Alabama Supreme Court clears nitrogen gas execution for death row inmate who survived a previous lethal injection

 May 3, 2024

A man on death row who survived a previous execution attempt will receive execution by nitrogen gas, the Washington Examiner reported. The Alabama Supreme Court authorized the method in a decision Thursday.

Gov. Kay Ivey (R-AL) has not set the date for Alan Eugene Miller's execution. Once it's carried out, Miller will become the second death row inmate to die by nitrogen gas in the state, which is controversial among liberal death penalty opponents.

After being convicted of killing three men during a 1999 workplace shooting, Miller was set to die by lethal injection. However, the drug cocktail administered to Miller did not succeed in taking his life.

Attorneys for the condemned man echoed liberal opinions that the failed attempt was "precisely the unnecessary and wanton infliction of pain that the Eighth Amendment was intended to prohibit." The state is attempting to finish the job with the new method that has many up in arms.

A Novel Way To Die

The attorney general's office petitioned the court to allow for the new method for Miller's execution. He has a pending lawsuit against the method due to the Constitution's ban on cruel and unusual punishment.

The first man to die by nitrogen gas was Kenneth Smith, who was executed in January.
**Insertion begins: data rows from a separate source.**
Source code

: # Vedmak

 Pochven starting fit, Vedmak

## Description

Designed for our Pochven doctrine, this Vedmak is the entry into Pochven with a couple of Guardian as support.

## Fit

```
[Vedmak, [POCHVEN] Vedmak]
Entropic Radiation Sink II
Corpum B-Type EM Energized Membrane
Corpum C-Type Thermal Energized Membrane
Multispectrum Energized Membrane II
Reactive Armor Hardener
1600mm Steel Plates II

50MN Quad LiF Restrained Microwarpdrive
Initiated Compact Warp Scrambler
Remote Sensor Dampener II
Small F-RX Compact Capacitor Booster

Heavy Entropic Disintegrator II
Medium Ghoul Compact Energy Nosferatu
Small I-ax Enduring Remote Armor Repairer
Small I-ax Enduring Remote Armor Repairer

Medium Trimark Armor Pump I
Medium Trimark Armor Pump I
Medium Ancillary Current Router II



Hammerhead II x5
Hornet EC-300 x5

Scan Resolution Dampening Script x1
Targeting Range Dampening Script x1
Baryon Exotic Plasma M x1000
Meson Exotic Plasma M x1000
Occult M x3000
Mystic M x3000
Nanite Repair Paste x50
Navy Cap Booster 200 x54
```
Witnesses reported that Smith "thrashed violently on the gurney" and continued to breathe for several agonizing minutes before finally passing away.

Alabama Reporter Lee Hedpeth attended Smith's execution and noted that it was unlike others he'd witnessed. "I've been to four previous executions, and I've never seen a condemned inmate thrash in the way that Kenneth Smith reacted to the nitrogen gas," Hedgepeth said.

"Kenny just began to gasp for air repeatedly, and the execution took about 25 minutes total." Like Miller, Smith had also survived a previous execution attempt.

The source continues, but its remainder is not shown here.